You are correct to say that the Third Surveyor’s fee will be more than the amount in dispute so it would be worth trying to reach a negotiated settlement.

Bear in mind that the Third Surveyor will only have jurisdiction to award on this matter if the alleged damage was caused during the course of undertaking the notifiable works i.e. the works detailed on the party wall notice.

Wall to Kitchen Extension became a Party Wall when Neighbours did the same. What to do Regarding Subsequent Damp Issues.

Question

I built a wall on my land to create a kitchen conservatory extension. My neighbours then decided they would like to have something similar and I agreed to letting them use my wall and it becoming a party wall, and they paid me £1200 as a 50% contribution to the cost of the wall.
 
Now, 5 years later, the wall is damp and the new owners next door want to get it fixed (most of the damp is on his side, although there’s a tiny bit on mine). It seems that the glass roof was not put on at the correct angle and the guttering itself may not be wide enough.
 
The cost is potentially £8k to fix. This seemed excessive to me, and I said, let’s just try changing the gutter, to something wider, at a lot lower cost and see if that sorts out the damp before spending that sort of money.
 
He has appointed an MRICS surveyor and they want to know if I want to appoint a separate one to represent me.
 
And, thinking about how this has all come about it seems ‘fair’ that all of the costs to correct should, in fact, be his after all!
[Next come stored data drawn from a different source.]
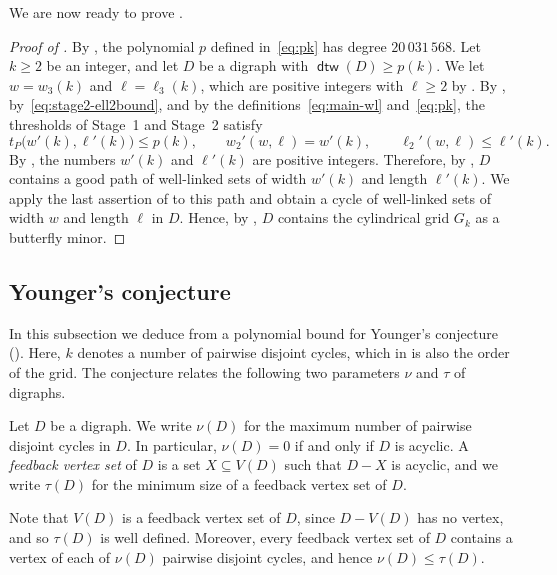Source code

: \documentclass[fontsize=12pt,leading=14pt]{fullpaper}
\DeclareMathOperator{\dtw}{\mathsf{dtw}}
\begin{document}
We are now ready to prove .

\begin{proof}[Proof of ]
  By , the polynomial $p$ defined in~\eqref{eq:pk} has degree $20\,031\,568$.
  Let $k\ge2$ be an integer, and let $D$ be a digraph with $\dtw(D)\ge p(k)$.
  We let $w=w_3(k)$ and $\ell=\ell_3(k)$, which are positive integers with $\ell\ge2$ by .
  By , by~\eqref{eq:stage2-ell2bound}, and by the definitions~\eqref{eq:main-wl} and~\eqref{eq:pk}, the thresholds of Stage~1 and Stage~2 satisfy
  \[
    t_P\bigl(w'(k),\ell'(k)\bigr)\le p(k),\qquad
    w_2'(w,\ell)=w'(k),\qquad\ell_2'(w,\ell)\le\ell'(k).
  \]
  By , the numbers $w'(k)$ and $\ell'(k)$ are positive integers.
  Therefore, by , $D$ contains a good path of well-linked sets of width $w'(k)$ and length $\ell'(k)$.
  We apply the last assertion of  to this path and obtain a cycle of well-linked sets of width $w$ and length $\ell$ in $D$.
  Hence, by , $D$ contains the cylindrical grid $G_k$ as a butterfly minor.
\end{proof}

\subsection{Younger's conjecture}\label{sec:main-younger}

In this subsection we deduce from  a polynomial bound for Younger's conjecture ().
Here, $k$ denotes a number of pairwise disjoint cycles, which in  is also the order of the grid.
The conjecture relates the following two parameters $\nu$ and $\tau$ of digraphs.

\begin{definition}\label{def:nu-tau}
  Let $D$ be a digraph.
  We write $\nu(D)$ for the maximum number of pairwise disjoint cycles in $D$.
  In particular, $\nu(D)=0$ if and only if $D$ is acyclic.
  A \emph{feedback vertex set} of $D$ is a set $X\subseteq V(D)$ such that $D-X$ is acyclic, and we write $\tau(D)$ for the minimum size of a feedback vertex set of $D$.
\end{definition}

Note that $V(D)$ is a feedback vertex set of $D$, since $D-V(D)$ has no vertex, and so $\tau(D)$ is well defined.
Moreover, every feedback vertex set of $D$ contains a vertex of each of $\nu(D)$ pairwise disjoint cycles, and hence $\nu(D)\le\tau(D)$.
\end{document}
Before the works by his predecessor, the wall was fine – then the work that they did caused the problem.
 
There was a Notice of Agreement to the side return extension, which I signed with the previous owner stating that ‘work… has been completed with no damage or consequence to your property’ and that going forward that we ‘will equally share future associated responsibility’. But clearly I could not have known that their builder had not completed the works in a satisfactory way, so as to cause damp at this later point. Your thoughts on whether he is likely to actually have to cover all of the costs would be appreciated.

Also, is his appointed surveyor really independent? Is there any recourse for me, should the surveyor not do an appropriate and professional job?

Answer

In order for your neighbour to have appointed a surveyor under the Party Wall Act he must have first served notice and you must have dissented to that notice – either by indicating your dissent in writing or by your failure to respond. If that has not been done then the surveyor is simply advising him. If he is simply being advised by a surveyor then it is up to the 2 of you to negotiate over who should pay the repair costs and you may want to employ a surveyor to help you with that.

If notice was served and you have dissented then you are deemed to be in dispute and surveyors must be appointed to settle that dispute in the form of a party wall award. From your description of the problem notice should have been served under section 2(2)(b) of the Act.

The Act allows for the 2 of you to appoint the same surveyor and any appointed surveyor is obliged to be impartial. While the fact that the surveyor is a member of the Royal Institution of Chartered Surveyors (MRICS) is reassuring it would be the fact that he was appointed under the Act that should ensure his impartiality.

Once surveyor(s) are appointed it would be his/their duty to determine responsibility for the defect and the costs should be apportioned to reflect that assessment, as set out in Section 11(5) of the Act (reproduced below).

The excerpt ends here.